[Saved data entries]

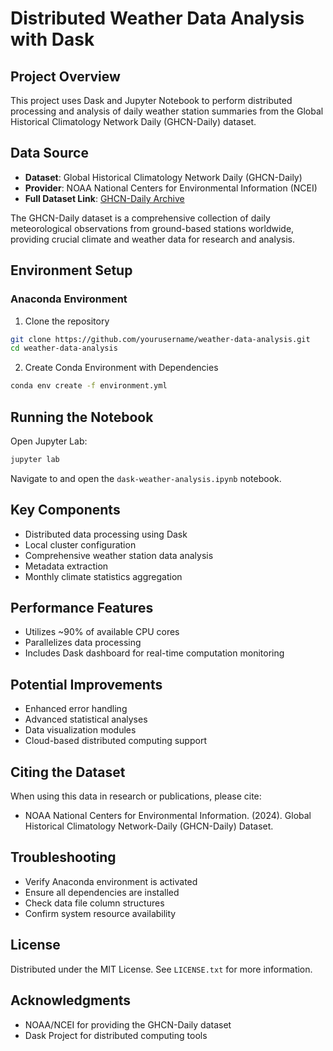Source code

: # Distributed Weather Data Analysis with Dask

## Project Overview

This project uses Dask and Jupyter Notebook to perform distributed processing and analysis of daily weather station summaries from the Global Historical Climatology Network Daily (GHCN-Daily) dataset.

## Data Source

- **Dataset**: Global Historical Climatology Network Daily (GHCN-Daily)
- **Provider**: NOAA National Centers for Environmental Information (NCEI)
- **Full Dataset Link**: [GHCN-Daily Archive](https://www.ncei.noaa.gov/data/global-historical-climatology-network-daily/archive/)

The GHCN-Daily dataset is a comprehensive collection of daily meteorological observations from ground-based stations worldwide, providing crucial climate and weather data for research and analysis.

## Environment Setup

### Anaconda Environment

1. Clone the repository

```bash
git clone https://github.com/yourusername/weather-data-analysis.git
cd weather-data-analysis
```

2. Create Conda Environment with Dependencies

```bash
conda env create -f environment.yml
```

## Running the Notebook

Open Jupyter Lab:

```bash
jupyter lab
```

Navigate to and open the `dask-weather-analysis.ipynb` notebook.

## Key Components

- Distributed data processing using Dask
- Local cluster configuration
- Comprehensive weather station data analysis
- Metadata extraction
- Monthly climate statistics aggregation

## Performance Features

- Utilizes ~90% of available CPU cores
- Parallelizes data processing
- Includes Dask dashboard for real-time computation monitoring

## Potential Improvements

- Enhanced error handling
- Advanced statistical analyses
- Data visualization modules
- Cloud-based distributed computing support

## Citing the Dataset

When using this data in research or publications, please cite:

- NOAA National Centers for Environmental Information. (2024). Global Historical Climatology Network-Daily (GHCN-Daily) Dataset.

## Troubleshooting

- Verify Anaconda environment is activated
- Ensure all dependencies are installed
- Check data file column structures
- Confirm system resource availability

## License

Distributed under the MIT License. See `LICENSE.txt` for more information.

## Acknowledgments

- NOAA/NCEI for providing the GHCN-Daily dataset
- Dask Project for distributed computing tools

TASK ITEM → Give again only the lines starting at the one that contains "## Potential Improvements" and running to the end of the data.

ANSWER BELOW →
## Potential Improvements

- Enhanced error handling
- Advanced statistical analyses
- Data visualization modules
- Cloud-based distributed computing support

## Citing the Dataset

When using this data in research or publications, please cite:

- NOAA National Centers for Environmental Information. (2024). Global Historical Climatology Network-Daily (GHCN-Daily) Dataset.

## Troubleshooting

- Verify Anaconda environment is activated
- Ensure all dependencies are installed
- Check data file column structures
- Confirm system resource availability

## License

Distributed under the MIT License. See `LICENSE.txt` for more information.

## Acknowledgments

- NOAA/NCEI for providing the GHCN-Daily dataset
- Dask Project for distributed computing tools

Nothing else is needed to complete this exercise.